KUL Kuala Lumpur Suria KLCC Shopping Centre interior by night_b.jpg

This article is frightening. This is obviously not a new topic, but I like the angle that is taken in From Lord to Label: How Consumerism Undermines Our Faith.

It makes me raise a lot of questions about Church…about the ministry I oversee, etc? From branding, to logo design, to websites and blogs, etc, etc. What is it we are trying to market and sell? Or are we proclaiming Christ?

Here our some choice excerpts:

We assign value to ourselves and others based on the goods we purchase. One’s identity is now constructed by the clothes you wear, the vehicle you drive, and the music on your iPod. In short, you are what you consume.……

Roger Finke and Rodney Stark, co-authors of The Churching of America, 1776-1990, argue that ministry in the U.S. is modeled primarily on capitalism with pastors functioning as a church’s sales force, and evangelism as its marketing strategy.
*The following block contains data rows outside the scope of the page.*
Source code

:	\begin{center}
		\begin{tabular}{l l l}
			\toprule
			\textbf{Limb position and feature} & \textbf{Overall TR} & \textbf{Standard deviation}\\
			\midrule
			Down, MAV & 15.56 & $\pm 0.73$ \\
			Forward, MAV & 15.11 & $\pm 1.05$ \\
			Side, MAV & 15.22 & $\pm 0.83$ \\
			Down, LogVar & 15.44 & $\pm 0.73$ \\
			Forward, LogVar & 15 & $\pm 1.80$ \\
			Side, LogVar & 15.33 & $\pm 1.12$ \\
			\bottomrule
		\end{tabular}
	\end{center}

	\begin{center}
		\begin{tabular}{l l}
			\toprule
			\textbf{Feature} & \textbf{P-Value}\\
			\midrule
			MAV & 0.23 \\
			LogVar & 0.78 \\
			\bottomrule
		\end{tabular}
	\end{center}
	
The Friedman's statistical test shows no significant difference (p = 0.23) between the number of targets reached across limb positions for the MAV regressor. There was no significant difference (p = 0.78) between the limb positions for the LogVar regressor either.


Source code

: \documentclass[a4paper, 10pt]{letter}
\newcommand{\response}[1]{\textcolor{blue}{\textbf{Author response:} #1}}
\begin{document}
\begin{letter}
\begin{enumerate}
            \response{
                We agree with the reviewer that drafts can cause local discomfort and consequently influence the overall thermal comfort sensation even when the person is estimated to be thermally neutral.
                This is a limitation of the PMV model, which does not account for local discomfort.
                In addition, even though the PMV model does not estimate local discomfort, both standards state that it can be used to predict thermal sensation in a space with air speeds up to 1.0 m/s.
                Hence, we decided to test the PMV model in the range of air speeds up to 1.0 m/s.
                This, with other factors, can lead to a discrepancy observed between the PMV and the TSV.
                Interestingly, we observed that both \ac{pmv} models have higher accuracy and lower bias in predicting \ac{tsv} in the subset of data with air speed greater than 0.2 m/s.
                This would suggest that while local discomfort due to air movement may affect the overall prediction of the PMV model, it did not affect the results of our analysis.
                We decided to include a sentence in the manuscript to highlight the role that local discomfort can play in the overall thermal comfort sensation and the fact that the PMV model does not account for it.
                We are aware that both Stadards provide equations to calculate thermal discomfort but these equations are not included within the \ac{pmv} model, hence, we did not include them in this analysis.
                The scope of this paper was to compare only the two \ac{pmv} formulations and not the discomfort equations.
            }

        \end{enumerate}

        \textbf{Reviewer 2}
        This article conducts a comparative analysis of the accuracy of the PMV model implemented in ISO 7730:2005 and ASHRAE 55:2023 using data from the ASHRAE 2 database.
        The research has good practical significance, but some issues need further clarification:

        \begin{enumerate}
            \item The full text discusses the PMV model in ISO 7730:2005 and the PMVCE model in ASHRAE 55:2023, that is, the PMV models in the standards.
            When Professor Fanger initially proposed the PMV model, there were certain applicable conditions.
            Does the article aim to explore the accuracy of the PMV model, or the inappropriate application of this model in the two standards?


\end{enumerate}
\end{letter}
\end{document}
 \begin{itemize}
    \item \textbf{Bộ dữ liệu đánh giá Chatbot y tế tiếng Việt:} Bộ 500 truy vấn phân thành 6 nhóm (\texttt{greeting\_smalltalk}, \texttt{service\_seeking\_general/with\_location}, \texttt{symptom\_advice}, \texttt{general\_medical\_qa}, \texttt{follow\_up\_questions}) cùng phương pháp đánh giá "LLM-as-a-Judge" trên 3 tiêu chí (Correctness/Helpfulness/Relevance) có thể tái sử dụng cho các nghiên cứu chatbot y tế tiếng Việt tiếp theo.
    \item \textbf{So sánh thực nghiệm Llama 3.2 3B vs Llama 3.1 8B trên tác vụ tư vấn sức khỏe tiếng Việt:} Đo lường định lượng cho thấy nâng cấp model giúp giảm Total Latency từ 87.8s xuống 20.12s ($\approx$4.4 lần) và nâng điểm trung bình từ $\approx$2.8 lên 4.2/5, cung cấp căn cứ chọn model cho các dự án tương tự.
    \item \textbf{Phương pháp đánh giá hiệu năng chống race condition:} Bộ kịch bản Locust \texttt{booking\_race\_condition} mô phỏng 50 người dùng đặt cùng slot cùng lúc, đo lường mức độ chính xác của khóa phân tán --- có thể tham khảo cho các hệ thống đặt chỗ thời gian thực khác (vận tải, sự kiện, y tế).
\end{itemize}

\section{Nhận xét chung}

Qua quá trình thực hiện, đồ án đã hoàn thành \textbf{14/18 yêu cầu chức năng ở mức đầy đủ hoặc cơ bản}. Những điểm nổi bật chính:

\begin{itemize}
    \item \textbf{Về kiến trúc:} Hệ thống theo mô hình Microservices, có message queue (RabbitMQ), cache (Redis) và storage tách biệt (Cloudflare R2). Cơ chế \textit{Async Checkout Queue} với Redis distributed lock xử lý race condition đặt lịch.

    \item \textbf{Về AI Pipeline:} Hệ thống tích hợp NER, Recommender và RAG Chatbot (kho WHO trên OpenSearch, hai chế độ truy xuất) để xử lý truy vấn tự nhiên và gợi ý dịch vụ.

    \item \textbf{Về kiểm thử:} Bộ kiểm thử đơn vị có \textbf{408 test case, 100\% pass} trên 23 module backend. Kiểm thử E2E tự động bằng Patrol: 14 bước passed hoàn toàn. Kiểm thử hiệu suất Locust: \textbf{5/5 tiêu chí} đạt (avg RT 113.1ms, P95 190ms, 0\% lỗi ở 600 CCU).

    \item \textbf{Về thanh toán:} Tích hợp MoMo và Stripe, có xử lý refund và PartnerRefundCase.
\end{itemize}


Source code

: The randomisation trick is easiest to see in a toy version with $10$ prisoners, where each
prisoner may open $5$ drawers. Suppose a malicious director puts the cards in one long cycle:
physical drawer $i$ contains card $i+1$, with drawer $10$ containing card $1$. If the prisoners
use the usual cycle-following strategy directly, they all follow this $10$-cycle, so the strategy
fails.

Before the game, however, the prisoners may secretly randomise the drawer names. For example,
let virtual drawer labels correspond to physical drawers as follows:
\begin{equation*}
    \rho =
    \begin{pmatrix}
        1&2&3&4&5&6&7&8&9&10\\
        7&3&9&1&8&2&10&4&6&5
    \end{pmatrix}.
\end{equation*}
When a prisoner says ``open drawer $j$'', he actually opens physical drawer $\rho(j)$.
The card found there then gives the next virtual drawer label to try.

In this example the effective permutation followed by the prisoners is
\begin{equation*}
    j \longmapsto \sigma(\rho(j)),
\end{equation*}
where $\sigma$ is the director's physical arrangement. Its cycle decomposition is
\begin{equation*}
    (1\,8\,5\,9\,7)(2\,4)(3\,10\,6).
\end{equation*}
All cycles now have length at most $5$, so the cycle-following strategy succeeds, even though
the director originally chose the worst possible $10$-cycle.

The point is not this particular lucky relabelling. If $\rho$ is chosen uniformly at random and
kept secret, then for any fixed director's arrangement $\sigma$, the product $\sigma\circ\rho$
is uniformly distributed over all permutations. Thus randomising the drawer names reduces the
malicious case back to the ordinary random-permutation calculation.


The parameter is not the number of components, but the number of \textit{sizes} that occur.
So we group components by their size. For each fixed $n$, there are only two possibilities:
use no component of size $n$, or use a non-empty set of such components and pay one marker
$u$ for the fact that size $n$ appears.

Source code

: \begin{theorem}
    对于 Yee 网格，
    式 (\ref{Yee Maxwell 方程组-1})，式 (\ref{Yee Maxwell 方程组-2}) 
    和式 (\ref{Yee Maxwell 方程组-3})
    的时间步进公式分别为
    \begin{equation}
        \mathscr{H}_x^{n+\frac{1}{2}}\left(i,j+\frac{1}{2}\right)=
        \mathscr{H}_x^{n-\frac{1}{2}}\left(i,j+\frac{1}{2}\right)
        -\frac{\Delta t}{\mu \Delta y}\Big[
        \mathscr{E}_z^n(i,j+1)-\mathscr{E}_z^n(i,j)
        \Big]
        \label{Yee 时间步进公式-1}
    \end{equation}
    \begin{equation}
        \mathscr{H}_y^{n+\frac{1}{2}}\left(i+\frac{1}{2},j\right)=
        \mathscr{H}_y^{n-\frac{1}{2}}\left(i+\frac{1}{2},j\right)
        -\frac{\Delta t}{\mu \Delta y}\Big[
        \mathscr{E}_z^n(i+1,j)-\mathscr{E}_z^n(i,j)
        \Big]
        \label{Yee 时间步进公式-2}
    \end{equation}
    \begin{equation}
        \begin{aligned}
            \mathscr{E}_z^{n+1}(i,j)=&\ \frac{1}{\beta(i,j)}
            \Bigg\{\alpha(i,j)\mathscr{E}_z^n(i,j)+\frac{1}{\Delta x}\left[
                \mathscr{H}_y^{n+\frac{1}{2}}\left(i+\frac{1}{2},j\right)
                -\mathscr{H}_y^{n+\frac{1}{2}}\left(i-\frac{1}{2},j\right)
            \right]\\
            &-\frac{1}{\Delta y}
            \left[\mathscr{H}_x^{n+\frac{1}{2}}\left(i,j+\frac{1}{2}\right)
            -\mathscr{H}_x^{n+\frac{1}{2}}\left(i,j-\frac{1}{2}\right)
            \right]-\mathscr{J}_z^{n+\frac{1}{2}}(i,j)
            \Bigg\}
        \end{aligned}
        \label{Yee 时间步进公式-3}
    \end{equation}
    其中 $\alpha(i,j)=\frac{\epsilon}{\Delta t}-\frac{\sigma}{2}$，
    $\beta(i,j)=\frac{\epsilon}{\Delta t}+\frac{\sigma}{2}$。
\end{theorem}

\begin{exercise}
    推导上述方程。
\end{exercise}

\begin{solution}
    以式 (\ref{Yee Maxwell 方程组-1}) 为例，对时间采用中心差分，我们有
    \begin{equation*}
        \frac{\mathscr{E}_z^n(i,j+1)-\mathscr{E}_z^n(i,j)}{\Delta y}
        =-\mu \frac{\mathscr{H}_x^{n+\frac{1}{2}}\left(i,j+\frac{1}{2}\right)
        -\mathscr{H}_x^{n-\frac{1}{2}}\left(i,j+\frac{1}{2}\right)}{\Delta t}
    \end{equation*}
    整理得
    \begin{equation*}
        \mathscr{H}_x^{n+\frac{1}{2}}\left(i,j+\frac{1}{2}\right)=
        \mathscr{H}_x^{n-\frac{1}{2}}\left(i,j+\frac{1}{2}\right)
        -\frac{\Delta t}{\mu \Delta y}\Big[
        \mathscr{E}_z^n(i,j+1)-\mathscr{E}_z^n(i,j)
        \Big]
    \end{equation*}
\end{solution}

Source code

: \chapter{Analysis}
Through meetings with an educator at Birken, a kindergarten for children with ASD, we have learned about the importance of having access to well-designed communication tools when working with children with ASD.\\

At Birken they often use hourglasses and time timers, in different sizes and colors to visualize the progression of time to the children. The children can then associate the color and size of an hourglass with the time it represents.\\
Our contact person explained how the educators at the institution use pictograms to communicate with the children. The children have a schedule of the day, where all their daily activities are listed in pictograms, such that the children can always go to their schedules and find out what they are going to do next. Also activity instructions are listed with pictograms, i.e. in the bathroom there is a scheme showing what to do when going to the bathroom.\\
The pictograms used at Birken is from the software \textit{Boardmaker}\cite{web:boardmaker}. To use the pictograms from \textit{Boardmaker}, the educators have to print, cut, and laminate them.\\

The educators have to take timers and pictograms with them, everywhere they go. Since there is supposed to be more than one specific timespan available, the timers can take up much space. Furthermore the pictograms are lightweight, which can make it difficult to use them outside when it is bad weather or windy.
Our willing indoctrination into this economic view of ministry is so complete that most pastors never question its validity or recognize how unprecedented it is within Christian history. ……

This explains why corporate models, marketing strategies, and secular business values are pervasive in American ministry–we are in competition with other churches, and other providers of identity and meaning, for survival. To appeal to religious consumers we must commodify our congregations–slapping our church’s logo on shirts, coffee mugs, and bible covers. And we strive to convince a sustainable segment of the religious marketplace that our church is “relevant,” “comfortable,” or “exciting.”

As a result, choosing a church today isn’t merely about finding a community to learn and live out the Christian faith. It’s about “church shopping” to find the congregation that best expresses my identity. This drives Christian leaders to differentiate their church by providing more of the features and services people want. After all, in a consumer culture the customer, not Christ, is king.